Jakarta - Istilah korupsi politik merupakan ranah baru di dunia peradilan. Definisi itu tidak ditemukan dalam UU Tindak Pidana Korupsi. Oleh Artidjo Alkostar dkk, 'korupsi politik' ditegaskan kembali dalam kasus mantan Bupati Karanganyar, Jawa Tengah, Dr Hj Rina Iriani Sri Ratnaningsih M.Hum.
Bupati Karanganyar 2003-2013 itu tersangkut kasus korupsi dengan modus menyalahgunakan anggaran subsidi perumahan dari Kementerian Perumahan Rakyat Tahun Anggaran 2007-2008 untuk proyek perumahan Griya Lawu Asri (GLA). Selama 10 tahun itu, ia melakukan kejahatan pencucian uang yang dilakukan secara berlanjut.
Pada 17 Februari 2015, Pengadilan Negeri Tipikor Semarang menjatuhkan hukuman enam tahun penjara ke Rina. Putusan ini dikabulkan pda 29 April 2015. Di tingkat kasasi, Artidjo Alkostar-MS Lumme-Krisna Harahap memperberat hukuman Rina menjadi 12 tahun penjara atau 2 tahun di atas tuntutan jaksa.
Dalam putusan itu, Artidjo dkk merumuskan korupsi politik yaitu korupsi yang dilakukan pejabat publik dan uang hasil kejahatannya dialirkan untuk kegiatan politik.
"Terdakwa mempergunakan sebagian uang hasil korupsi sebesar Rp 2,4 miliar untuk kepentingan pribadi, yaitu dibagikan kepada pengurus politik pendukung terdakwa dalam rangka Pilkada 2008 sehingga perbuatan terdakwa merupakan korupsi politik," putusan majelis yang dilansir website MA, Minggu (14/8/2016).
Dalam Pilkada 2008, seperti dikutupip detikcom Rina membuat Rina Center. Tim ini pula yang mensukseskan Rina menjadi Bupati Karanganyar untuk kedua kalinya.

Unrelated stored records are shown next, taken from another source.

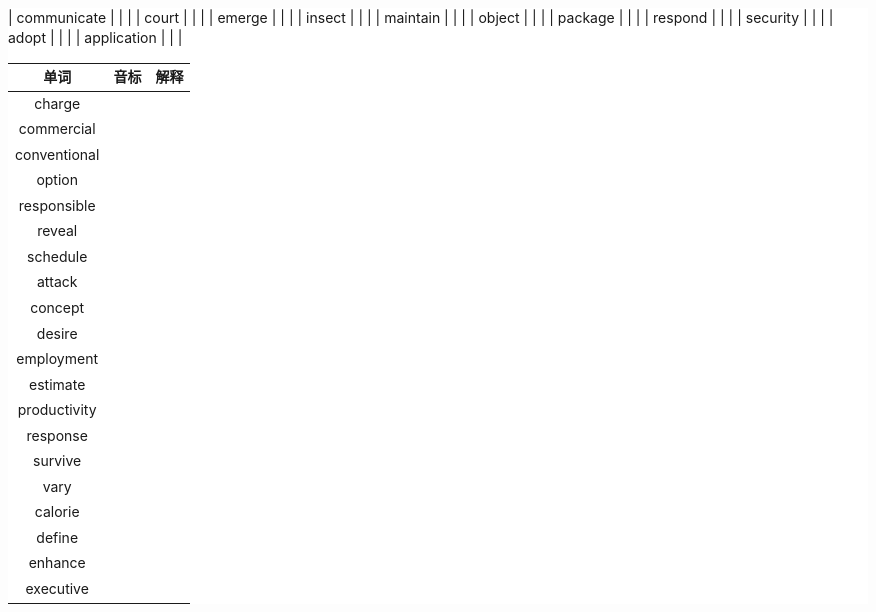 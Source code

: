| communicate |      |      |
|    court    |      |      |
|   emerge    |      |      |
|   insect    |      |      |
|  maintain   |      |      |
|   object    |      |      |
|   package   |      |      |
|   respond   |      |      |
|  security   |      |      |
|    adopt    |      |      |
| application |      |      |

|     单词     | 音标 | 解释 |
| :----------: | :--: | :--: |
|    charge    |      |      |
|  commercial  |      |      |
| conventional |      |      |
|    option    |      |      |
| responsible  |      |      |
|    reveal    |      |      |
|   schedule   |      |      |
|    attack    |      |      |
|   concept    |      |      |
|    desire    |      |      |
|  employment  |      |      |
|   estimate   |      |      |
| productivity |      |      |
|   response   |      |      |
|   survive    |      |      |
|     vary     |      |      |
|   calorie    |      |      |
|    define    |      |      |
|   enhance    |      |      |
|  executive   |      |      |
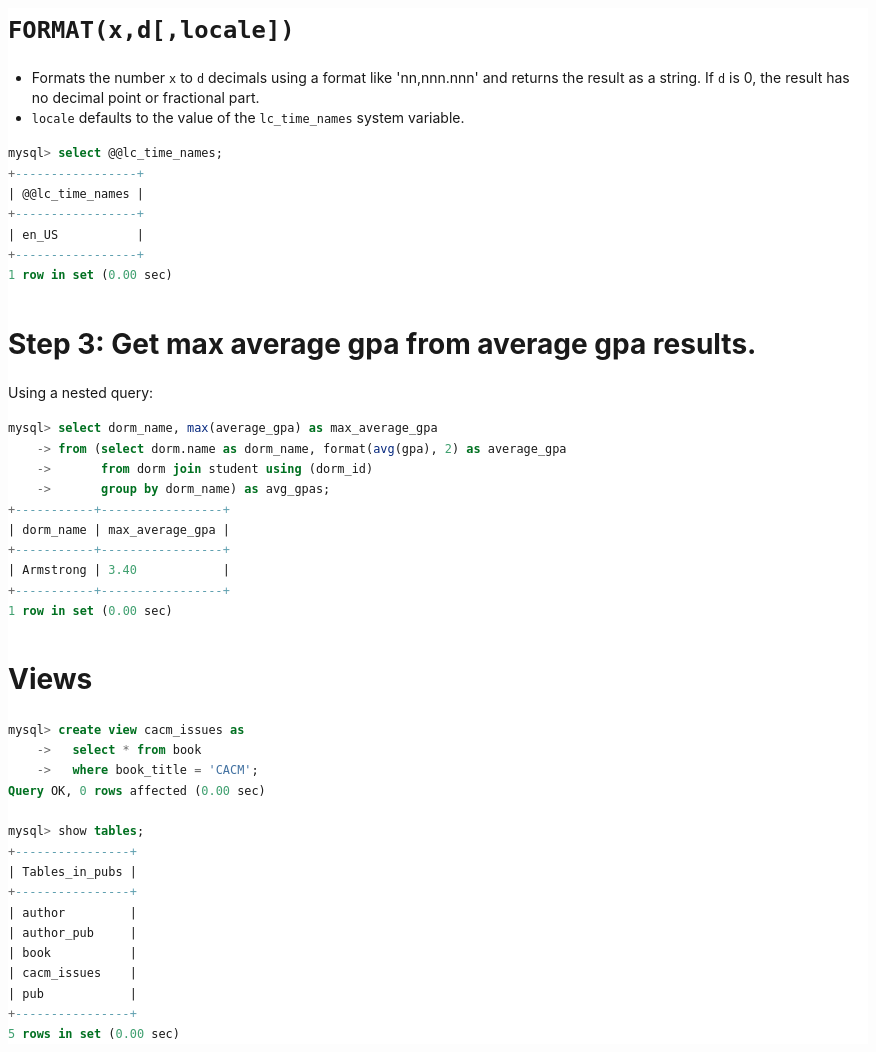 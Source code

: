 # `FORMAT(x,d[,locale])`

- Formats the number `x` to `d` decimals using a format like 'nn,nnn.nnn' and returns the result as a string. If `d` is 0, the result has no decimal point or fractional part.
- `locale` defaults to the value of the `lc_time_names` system variable.
```sql
mysql> select @@lc_time_names;
+-----------------+
| @@lc_time_names |
+-----------------+
| en_US           |
+-----------------+
1 row in set (0.00 sec)
```

# Step 3: Get max average gpa from average gpa results.

Using a nested query:

```sql
mysql> select dorm_name, max(average_gpa) as max_average_gpa
    -> from (select dorm.name as dorm_name, format(avg(gpa), 2) as average_gpa
    ->       from dorm join student using (dorm_id)
    ->       group by dorm_name) as avg_gpas;
+-----------+-----------------+
| dorm_name | max_average_gpa |
+-----------+-----------------+
| Armstrong | 3.40            |
+-----------+-----------------+
1 row in set (0.00 sec)

```

# Views

```sql
mysql> create view cacm_issues as
    ->   select * from book
    ->   where book_title = 'CACM';
Query OK, 0 rows affected (0.00 sec)

mysql> show tables;
+----------------+
| Tables_in_pubs |
+----------------+
| author         |
| author_pub     |
| book           |
| cacm_issues    |
| pub            |
+----------------+
5 rows in set (0.00 sec)
```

Kejahatan 'korupsi politik' juga dijatuhkan Artidjo kepada mantan Presiden PKS Luthfi Hasan Ishaaq LHI). Artidjo memperberat hukuman LHI dari 16 tahun menjadi 18 tahun penjara. Dalam putusan ini, Artidjo mengkonstruksikan kejahatan 'korupsi politik' adalah perbuatan yang dilakukan pejabat publik yang memegang kekuasaan politik tetapi kekuasaan politik itu digunakan sebagai alat kejahatan.
"Hubungan transaksional antara terdakwa yang anggota badan kekuasaan legislatif dengan pengusaha daging sapi Maria Elizabeth Liman merupakan korupsi politik karena dilakukan terdakwa yang berada dalam posisi memegang kekuasaan politik sehingga merupakan kejahatan yang serius (serious crimes)," kata Artidjo dalam putusannya.